In Job 29:4 כּאשׁר is not a particle of time, but of comparison, which was obliged here to stand in the place of the כּ, which is used only as a preposition. And חרפּי (to be written thus, not חרפי with an aspirated )פ may not be translated "(in the days) of my spring," as Symm. ἐν ἡμέραις νεότητός μου, Jer. diebus adolescentiae meae, and Targ. בּיומי חריפוּתי, whether it be that חריפות here signifies the point, ἀκμή (from חרף, Arab. ḥrf, acuere), or the early time (spring time, from חרף, Arab. chrf, carpere). For in reference to agriculture חרף can certainly signify the early half of the year (on this, vid., Genesis, S. 270), inasmuch as sowing and ploughing time in Palestine and Syria is in November and December; wherefore Arab. chrı̂f signifies the early rain or autumn rain; and in Talmudic, חרף, premature (ripe too early), is the opposite of אפל, late, but the derivatives of חרף only obtain this signification connotative, for, according to its proper signification, חרף (Arab. chrı̂f with other forms) is the gathering time, i.e., the time of the fruit harvest (syn. אסיף), while the Hebr. אביב (אב) corresponds to the spring in our sense.

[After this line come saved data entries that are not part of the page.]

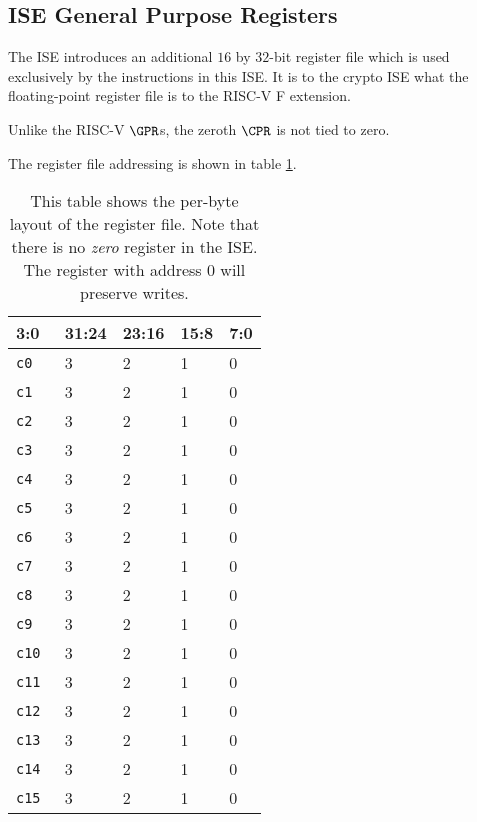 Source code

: 
\subsection{ISE General Purpose Registers}

The ISE introduces an additional $16$ by $32$-bit register file which
is used exclusively by the instructions in this ISE.
It is to the crypto ISE what the floating-point register file is to the
RISC-V F extension.

Unlike the RISC-V $\GPR$s, the zeroth $\CPR$ is not tied to zero.

The register file addressing is shown in table \ref{tab:state-addr}.

\begin{table}[h!]
\centering
\begin{tabular}{|l|l l l l|}
\hline
\multicolumn{1}{|l|}{3:0} & \textbf{31:24} & \textbf{23:16} & \textbf{15:8} & \textbf{7:0} \\ \hline
{\tt c0  } & 3 & 2 & 1 & 0      \\ \hline
{\tt c1  } & 3 & 2 & 1 & 0      \\ \hline
{\tt c2  } & 3 & 2 & 1 & 0      \\ \hline
{\tt c3  } & 3 & 2 & 1 & 0      \\ \hline
{\tt c4  } & 3 & 2 & 1 & 0      \\ \hline
{\tt c5  } & 3 & 2 & 1 & 0      \\ \hline
{\tt c6  } & 3 & 2 & 1 & 0      \\ \hline
{\tt c7  } & 3 & 2 & 1 & 0      \\ \hline
{\tt c8  } & 3 & 2 & 1 & 0      \\ \hline
{\tt c9  } & 3 & 2 & 1 & 0      \\ \hline
{\tt c10 } & 3 & 2 & 1 & 0      \\ \hline
{\tt c11 } & 3 & 2 & 1 & 0      \\ \hline
{\tt c12 } & 3 & 2 & 1 & 0      \\ \hline
{\tt c13 } & 3 & 2 & 1 & 0      \\ \hline
{\tt c14 } & 3 & 2 & 1 & 0      \\ \hline
{\tt c15 } & 3 & 2 & 1 & 0      \\ \hline
\end{tabular}
\caption{This table shows the per-byte layout of the register file.
Note that there is no {\em zero} register in the ISE.
The register with address $0$ will preserve writes.}
\label{tab:state-addr}
\end{table}

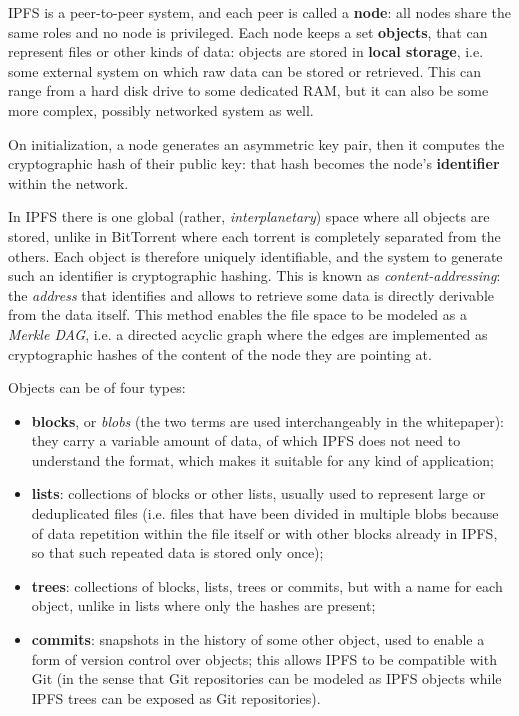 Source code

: \documentclass[mscthesis]{usiinfthesis}
\begin{document}
IPFS is a peer-to-peer system, and each peer is called a \textbf{node}: all nodes share the same roles and no node is privileged. Each node keeps a set \textbf{objects}, that can represent files or other kinds of data: objects are stored in \textbf{local storage}, i.e. some external system on which raw data can be stored or retrieved. This can range from a hard disk drive to some dedicated RAM, but it can also be some more complex, possibly networked system as well.

On initialization, a node generates an asymmetric key pair, then it computes the cryptographic hash of their public key: that hash becomes the node's \textbf{identifier} within the network.

In IPFS there is one global (rather, \textit{interplanetary}) space where all objects are stored, unlike in BitTorrent where each torrent is completely separated from the others. Each object is therefore uniquely identifiable, and the system to generate such an identifier is cryptographic hashing. This is known as \textit{content-addressing}: the \textit{address} that identifies and allows to retrieve some data is directly derivable from the data itself. This method enables the file space to be modeled as a \textit{Merkle DAG}, i.e. a directed acyclic graph where the edges are implemented as cryptographic hashes of the content of the node they are pointing at.

Objects can be of four types:
\begin{itemize}
	\item \textbf{blocks}, or \textit{blobs} (the two terms are used interchangeably in the whitepaper): they carry a variable amount of data, of which IPFS does not need to understand the format, which makes it suitable for any kind of application;
	\item \textbf{lists}: collections of blocks or other lists, usually used to represent large or deduplicated files (i.e. files that have been divided in multiple blobs because of data repetition within the file itself or with other blocks already in IPFS, so that such repeated data is stored only once);
	\item \textbf{trees}: collections of blocks, lists, trees or commits, but with a name for each object, unlike in lists where only the hashes are present;
	\item \textbf{commits}: snapshots in the history of some other object, used to enable a form of version control over objects; %
	this allows IPFS to be compatible with Git (in the sense that Git repositories can be modeled as IPFS objects while IPFS trees can be exposed as Git repositories).
\end{itemize}
\end{document}
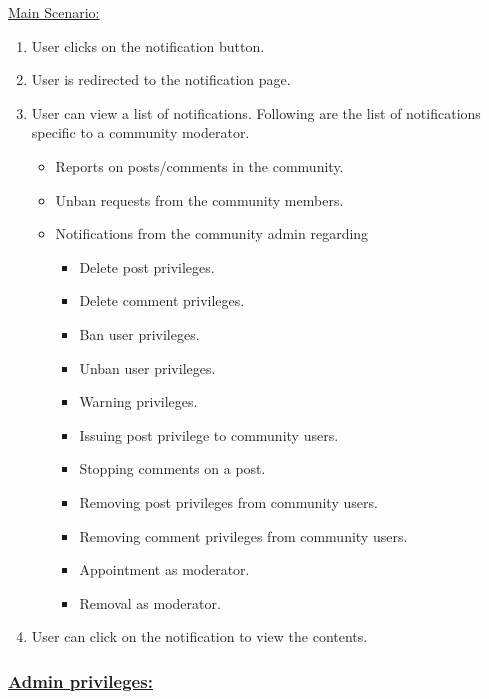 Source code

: \documentclass[conference,compsoc]{IEEEtran}
\begin{document}
\underline{Main Scenario:}\\
\begin{enumerate}
    \item User clicks on the notification button.
    \item User is redirected to the notification page.
    \item User can view a list of notifications. Following are the list of notifications specific to a community moderator.
          \begin{itemize}
              \item Reports on posts/comments in the community.
              \item Unban requests from the community members.
              \item Notifications from the community admin regarding
                    \begin{itemize}
                        \item Delete post privileges.
                        \item Delete comment privileges.
                        \item Ban user privileges.
                        \item Unban user privileges.
                        \item Warning privileges.
                        \item Issuing post privilege to community users.
                        \item Stopping comments on a post.
                        \item Removing post privileges from community users.
                        \item Removing comment privileges from community users.
                        \item Appointment as moderator.
                        \item Removal as moderator.
                    \end{itemize}
          \end{itemize}
    \item User can click on the notification to view the contents.
\end{enumerate}

\subsubsection{\underline{Admin privileges:}}
\end{document}
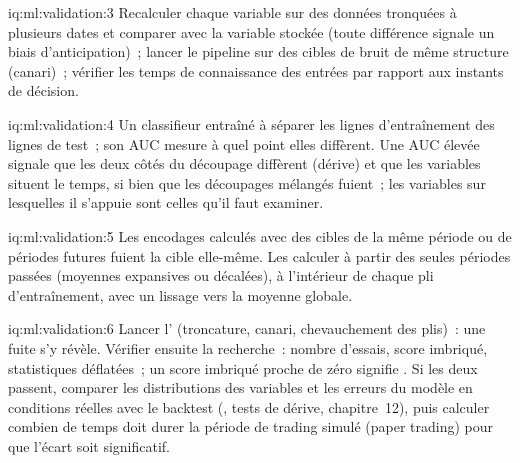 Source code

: \begin{solution}{iq:ml:validation:3}
Recalculer chaque variable sur des données tronquées à plusieurs dates et comparer avec la variable stockée (toute différence signale
un biais d'anticipation)~; lancer le pipeline sur des cibles de bruit de même structure (canari)~; vérifier les temps de connaissance des entrées
par rapport aux instants de décision.
\end{solution}

\begin{solution}{iq:ml:validation:4}
Un classifieur entraîné à séparer les lignes d'entraînement des lignes de test~; son AUC mesure à quel point elles diffèrent. Une AUC élevée signale
que les deux côtés du découpage diffèrent (dérive) et que les variables situent le temps, si bien que les découpages mélangés fuient~; les variables sur lesquelles il s'appuie
sont celles qu'il faut examiner.
\end{solution}

\begin{solution}{iq:ml:validation:5}
Les encodages calculés avec des cibles de la même période ou de périodes futures fuient la cible elle-même. Les calculer à partir des seules périodes passées
(moyennes expansives ou décalées), à l'intérieur de chaque pli d'entraînement, avec un lissage vers la moyenne globale.
\end{solution}

\begin{solution}{iq:ml:validation:6}
Lancer l' (troncature, canari, chevauchement des plis)~: une fuite s'y révèle. Vérifier ensuite la recherche~: nombre d'essais,
score imbriqué, statistiques déflatées~; un score imbriqué proche de zéro signifie . Si les deux passent, comparer les distributions des variables
et les erreurs du modèle en conditions réelles avec le backtest (, tests de dérive, chapitre~12), puis calculer
combien de temps doit durer la période de trading simulé (paper trading) pour que l'écart soit significatif.
\end{solution}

If Job meant his youth, he would have said בּימי אבּי, or something similar; but as Job 29:5 shows, he meant his manhood, and this he calls his autumn as the season of maturity, or rather of the abundance of fruits (Schult.: aetatem virilem suis fructibus faetum et exuberantum),

(Note: The fresh vegetation, indeed, in hotter districts (e.g., in the valley of the Jordan and Euphrates) begins with the arrival of the autumnal rains, but the real spring (comp. Sol 2:11-13) only begins about the vernal equinox, and still later on the mountains. On the contrary, the late summer, קיץ, which passes over into the autumn, חרף, is the season for gathering the fruit. The produce of the fields, garden fruit, and grapes ripen before the commencement of the proper autumn; some (when the land can be irrigated) summer fruits, e.g., Dhura (maize) and melons, in like manner olives and dates, ripen in autumn. Therefore the translation, in the days of my autumn ("of my harvest"), is the only correct one. If חרפּי were intended here in a sense not used elsewhere, it might signify, according to the Arabic with h, "(in the days) of my prosperity," or "my power," or even with Arab. ch, "(in the days) of my youthful vigour;" for charâfât are rash words and deeds, charfân one who says or does anything rash from lightness, the feebleness of old age, etc. (according to Wetzst., very common words in Syria): חרף or חרף, therefore the thoughtlessness of youth, Arab. jahl, i.e., the rash desire of doing something great, which חרף הנפש למות (Judges 5:18). But it is most secure to go back to חרף, Arab. chrf, carpere, viz., fructus.)